Here’s a little illustration of a colourful routine… incidental aesthetics which you have more time to notice when you’re ‘un-busy’ recuperating. But they also make you feel stimulated and eager to get out into the world. I tried to capture it here. The ticking clock can be interpreted in any way: for me, significance in the tick of a clock varies.
You find yourself with endless time to observe when you’re resting for weeks or months… or years. I really noticed this accumulating over time as experiences of chemotherapy regimes, surgeries and long-term side-effects evolved.
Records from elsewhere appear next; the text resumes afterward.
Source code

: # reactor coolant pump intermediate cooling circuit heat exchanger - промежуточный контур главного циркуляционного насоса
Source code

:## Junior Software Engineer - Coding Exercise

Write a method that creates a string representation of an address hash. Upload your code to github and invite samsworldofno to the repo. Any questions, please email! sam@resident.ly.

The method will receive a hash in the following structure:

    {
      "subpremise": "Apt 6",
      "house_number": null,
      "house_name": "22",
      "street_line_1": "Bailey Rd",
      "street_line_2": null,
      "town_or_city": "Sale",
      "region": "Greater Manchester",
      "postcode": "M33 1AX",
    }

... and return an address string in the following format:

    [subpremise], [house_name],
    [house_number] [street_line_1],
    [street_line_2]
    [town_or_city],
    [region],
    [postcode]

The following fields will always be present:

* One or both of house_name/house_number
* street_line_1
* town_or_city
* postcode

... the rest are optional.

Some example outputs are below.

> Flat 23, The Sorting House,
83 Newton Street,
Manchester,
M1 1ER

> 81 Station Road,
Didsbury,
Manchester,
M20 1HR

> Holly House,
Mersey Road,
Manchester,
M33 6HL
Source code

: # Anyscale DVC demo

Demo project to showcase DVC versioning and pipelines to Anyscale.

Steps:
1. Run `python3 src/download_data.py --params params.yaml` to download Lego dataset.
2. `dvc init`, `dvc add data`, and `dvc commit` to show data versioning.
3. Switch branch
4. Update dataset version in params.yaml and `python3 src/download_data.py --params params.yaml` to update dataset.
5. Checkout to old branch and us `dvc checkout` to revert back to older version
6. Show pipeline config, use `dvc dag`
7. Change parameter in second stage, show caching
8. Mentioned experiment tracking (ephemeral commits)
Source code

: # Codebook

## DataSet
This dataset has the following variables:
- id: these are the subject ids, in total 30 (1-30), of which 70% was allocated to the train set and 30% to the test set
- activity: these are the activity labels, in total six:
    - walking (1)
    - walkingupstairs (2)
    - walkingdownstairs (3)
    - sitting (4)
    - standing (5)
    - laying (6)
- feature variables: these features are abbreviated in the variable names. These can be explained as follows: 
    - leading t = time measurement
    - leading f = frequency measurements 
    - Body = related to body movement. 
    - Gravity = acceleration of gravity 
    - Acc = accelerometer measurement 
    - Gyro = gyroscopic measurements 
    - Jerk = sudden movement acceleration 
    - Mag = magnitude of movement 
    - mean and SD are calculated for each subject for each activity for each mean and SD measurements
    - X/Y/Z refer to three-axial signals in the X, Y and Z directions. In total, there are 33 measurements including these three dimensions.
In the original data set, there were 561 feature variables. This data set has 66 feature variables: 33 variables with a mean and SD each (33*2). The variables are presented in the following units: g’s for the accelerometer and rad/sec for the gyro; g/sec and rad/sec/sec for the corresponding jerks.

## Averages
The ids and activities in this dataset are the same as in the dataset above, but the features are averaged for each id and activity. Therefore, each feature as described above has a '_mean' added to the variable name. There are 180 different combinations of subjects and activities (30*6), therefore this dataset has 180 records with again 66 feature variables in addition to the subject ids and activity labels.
My first experience of bed-bound followed by semi-bed-bound time lasted for 18 months due to a large surgery and high-dose intensive chemotherapy…. so that was a strong starting point to build on this sensation, although not typical of the general perception of teenage and young-adult life. My first obsession which grew from this was probably flowers but there have been several. With that level of chemotherapy the fatigue was so intense and long-lasting that I would spend plenty of time where looking at flowers by my bed was the only pleasurable thing I did all day, especially as eating was so often impossible and I was unable to have any real physical contact, read, wash myself, watch a screen or sit up. While infuriating, in other ways these aspects of illness can also develop positive impacts. I have been reminded of this in every period of illness and after my most recent operation I became more interested in colour and photography. For many people, but perhaps especially a young person with a chronic illness, this could really influence your life and career choices.
For me it really gave me the drive to pursue writing and other things such as playing the piano therapeutically and experimenting with photography, film and gardening. I love to imagine I would have done these things anyway, but having become ill at 18, it isn’t possible to judge the impact these processes had on my perception and priorities as an adult. They were there with everything else in the shift from adolescence. I wouldn’t ever choose this path, but I can’t imagine my life any differently now. It’s not realistic or appropriate to say chronic and life-threatening illnesses are a gift: I have seen their worst effects on others and on my own life. But I do feel it has paradoxically created various sorts of freedom, growing amongst the many different physical and personal freedoms it takes away. I found that even at the worst times; when facing the prospect of no known cure and experimental life-threatening treatment, this in strange ways created a feeling of the pain and the antidote at the same time.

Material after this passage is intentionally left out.